TO THE EDITOR: In their recent paper, Accorsi et al. (1) provide a detailed quantitative analysis of the efficacy of pediatric patient injected dose in 18F-FDG PET. For their analysis, they have defined a quantitative metric of data quality, the “noise-equivalent count density” (NECD), as a surrogate for clinical image quality. NECD is the total noise-equivalent counts (NEC) in the measured data divided by an estimate of the volume of the patient within the field of view of the scanner. I believe that in general the use of such a data quality measure as a proxy for imaging performance is a valuable approach for guiding scanning protocols. As the authors mention, NEC has been widely used for this purpose in other contexts. I would like to point out, however, that NECD is a metric qualitatively different from NEC and that its use leads to dose recommendations significantly different from what would have been derived from using NEC as the metric.
The motivation for characterizing data quality in terms of NECD rather than NEC is not spelled out in the paper. My tentative assumption is that the goal is to approximately equalize the signal-to-noise ratio (SNR) per unit image volume. Although there are many confounding issues, intuitively one might suppose that if the number of (noise-equivalent) counts per unit volume were the same for 2 patients, then the SNR (mean divided by the SD of the noise) for volumes of interest of the same size in the 2 images would likely be similar on average. Thus, pediatric and adult scans performed with similar NECDs might be expected to have similar SNRs in anatomically matched regions of equal volume—which may seem to be a valid criterion for equivalent image quality.

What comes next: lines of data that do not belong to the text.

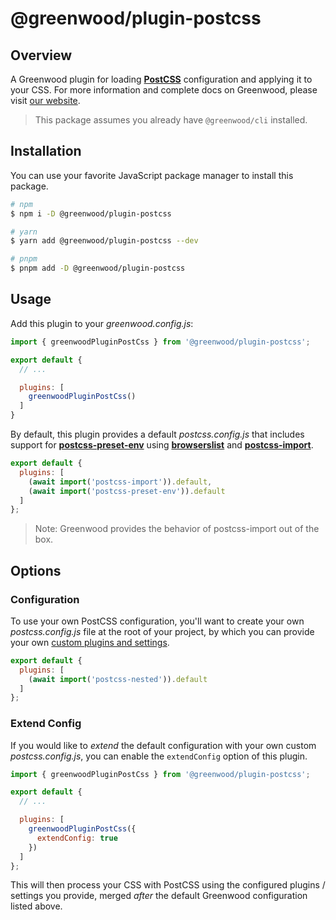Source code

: # @greenwood/plugin-postcss

## Overview

A Greenwood plugin for loading [**PostCSS**](https://postcss.org/) configuration and applying it to your CSS.  For more information and complete docs on Greenwood, please visit [our website](https://www.greenwoodjs.dev).

> This package assumes you already have `@greenwood/cli` installed.

## Installation

You can use your favorite JavaScript package manager to install this package.

```bash
# npm
$ npm i -D @greenwood/plugin-postcss

# yarn
$ yarn add @greenwood/plugin-postcss --dev

# pnpm
$ pnpm add -D @greenwood/plugin-postcss
```

## Usage

Add this plugin to your _greenwood.config.js_:

```javascript
import { greenwoodPluginPostCss } from '@greenwood/plugin-postcss';

export default {
  // ...

  plugins: [
    greenwoodPluginPostCss()
  ]
}
```

By default, this plugin provides a default _postcss.config.js_ that includes support for [**postcss-preset-env**](https://github.com/csstools/postcss-preset-env) using [**browserslist**](https://github.com/browserslist/browserslist) and [**postcss-import**](https://www.npmjs.com/package/postcss-import).

```javascript
export default {
  plugins: [
    (await import('postcss-import')).default,
    (await import('postcss-preset-env')).default
  ]
};
```

> Note: Greenwood provides the behavior of postcss-import out of the box.

## Options

### Configuration

To use your own PostCSS configuration, you'll want to create your own _postcss.config.js_ file at the root of your project, by which you can provide your own [custom plugins and settings](https://github.com/postcss/postcss-cli?tab=readme-ov-file#config).

```js
export default {
  plugins: [
    (await import('postcss-nested')).default
  ]
};
```

### Extend Config

If you would like to _extend_ the default configuration with your own custom _postcss.config.js_, you can enable the `extendConfig` option of this plugin.

```js
import { greenwoodPluginPostCss } from '@greenwood/plugin-postcss';

export default {
  // ...

  plugins: [
    greenwoodPluginPostCss({
      extendConfig: true
    })
  ]
};
```

This will then process your CSS with PostCSS using the configured plugins / settings you provide, merged _after_ the default Greenwood configuration listed above.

I would question such an assumption, however. It seems to me that tissue volumes of clinical interest are in general more likely to scale with the size (volume) of the patient. Many disease processes imaged in PET tend to be primarily associated with a specific organ (such as the heart), and children have smaller organs than adults. And, although I have no hard evidence supporting this hypothesis, it also seems plausible that the physiologic impact of a cancerous neoplasm would scale at least to some extent with the size of the body and, thus, that the detection of smaller tumors in smaller bodies would be required for equivalent efficacy.
Roughly speaking, an equalized NEC-based regimen would tend to equalize SNR per organ rather than per volume. Therefore, to the extent that clinically meaningful volumes of interest also scale with organ or body size, I believe that NEC may be a better predictor of image quality than is NECD. I therefore find the authors' statement (page 296) that “…the current [weight-based] injection regimen produces better image quality in lighter patients…” doubtful. It seems more probable to me that the recommended constant-NECD regimen would produce poorer image quality in lighter patients.
Certainly, minimizing unnecessary injected dose in pediatric PET is an extremely important goal, and the authors are to be commended for their careful analytic approach to it. The equalized NECD regimen they propose would in fact result in much smaller doses (approximately proportional to the patient's weight) than would a similar strategy based on NEC. My concern is that this regimen carries the risk that injected dose could be reduced to the point that the clinical value of the PET scan does not, in the end, justify the deleterious effects of the radiation absorbed by the patient. I believe it would be most prudent to maintain NEC as high as reasonably possible until there is solid evidence that diagnostic image quality is adequately estimated by NECD.
A second fundamental assumption underlying this paper is that the NECD observed for a 3-min scan of a 70-kg adult on the Gemini 16 PET/CT scanner (Philips Health Care) with a 363-MBq injected dose is clinically good enough and that any excess NECD can be traded off for lower dose or shorter scanning time. Yet I have never seen a convincing clinical study quantifying how many noise-equivalent counts are enough in PET. I believe that any PET image can be improved by additional valid data and, thus, that it is in the patient's best interest, when scan time is not limited by radiopharmaceutical redistribution or decay, to scan every patient for as long as is practical, regardless of dose. Further, for 18F-FDG imaging I see no reason to limit the injected dose to less than that estimated to achieve about 90% of peak noise equivalent count rate unless the health risk of the absorbed radiation outweighs the likely clinical benefit of the scan. Unfortunately, as we know, this criterion is exceedingly difficult to quantify. Yet I believe that the definition of a more efficacious dose regimen can come only from a better understanding of this trade-off.